2 Replies Latest reply: Jan 3, 2013 11:39 PM by rpalafox RSS

What Worked? What Didn't?

rpalafox Novice
Currently Being Moderated

An African proverb says, “The best time to plant a tree is yesterday, the next best time is today”, that’s a good reminder that now might be a good time to reflect on which  first semester activities worked , which ones didn’t, and how can we “tweak”  those that didn’t. First semester began with some new ideas learned at the summer Social Media Workshop put on by LARC (Language Acquisition and Resource Center) at San Diego State University. Ideas were presented, explained, and modeled. My first step was to decide which “tools” would work best for my situation. I may have over planned on this one.  The plan was to use the following sites for class projects:  Storybird, Google Maps, Wallwisher, CAST, Tumblr, Today’s Meet, You Tube, and Vocaroo.  The following is quick summary of where we are today:

What worked? Why did it work? What were the problem areas?

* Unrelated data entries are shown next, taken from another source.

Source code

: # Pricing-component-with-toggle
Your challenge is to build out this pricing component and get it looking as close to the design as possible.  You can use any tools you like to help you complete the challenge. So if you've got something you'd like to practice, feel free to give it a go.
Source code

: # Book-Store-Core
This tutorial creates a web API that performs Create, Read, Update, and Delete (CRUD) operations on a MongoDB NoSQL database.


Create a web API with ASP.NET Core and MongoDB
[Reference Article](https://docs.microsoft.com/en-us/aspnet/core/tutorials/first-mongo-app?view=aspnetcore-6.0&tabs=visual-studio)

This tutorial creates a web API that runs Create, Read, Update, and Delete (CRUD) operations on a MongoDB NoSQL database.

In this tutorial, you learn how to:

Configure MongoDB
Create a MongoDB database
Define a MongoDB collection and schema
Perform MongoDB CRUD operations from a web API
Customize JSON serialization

  • Using Tumblr as a class page
  • Students could submit work (text, pictures, and presentations) via email from a computer or their smart phone and there were no questions as to who did or who didn’t submit their work.
  • Not many, but the Tumblr email address for each class page must be very clear. Students must also make sure to add their name to the email.
  • Google Maps to learn about places in Spanish speaking countries.
  • Students choose their own locations and at the same time learned 21st Century skills that they can use in other classes. (researching information about each place, adding pictures for each location)
  • Pictures were a problem because not all pictures websites give permission to use their pictures. Also “embedding a picture” is a lot different than “copying and pasting” a picture.
  • Using Storybird to write a collaborative story.
  • Students had to prewrite their story and choose the pictures to go with their story as a group. One student was selected from each group to log in and write the story.
  • Students need to know how to use language tools (setting language, adding accent marks)
  • Using Wallwisher to get quick student responses to class assignments.
  • Most students had internet access at home and could do this at home and it was easy to see all comments.
  • Find a way for students without internet access (not many) to add their comments. Prompts must be worded carefully and students must not “copy” what others have written.
  • Using Vocaroo to record student responses to prompts
  • Easy access to website, students could record at home and email recording directly to teacher email.
  • Find a way for students without internet access (not many) to record their comments.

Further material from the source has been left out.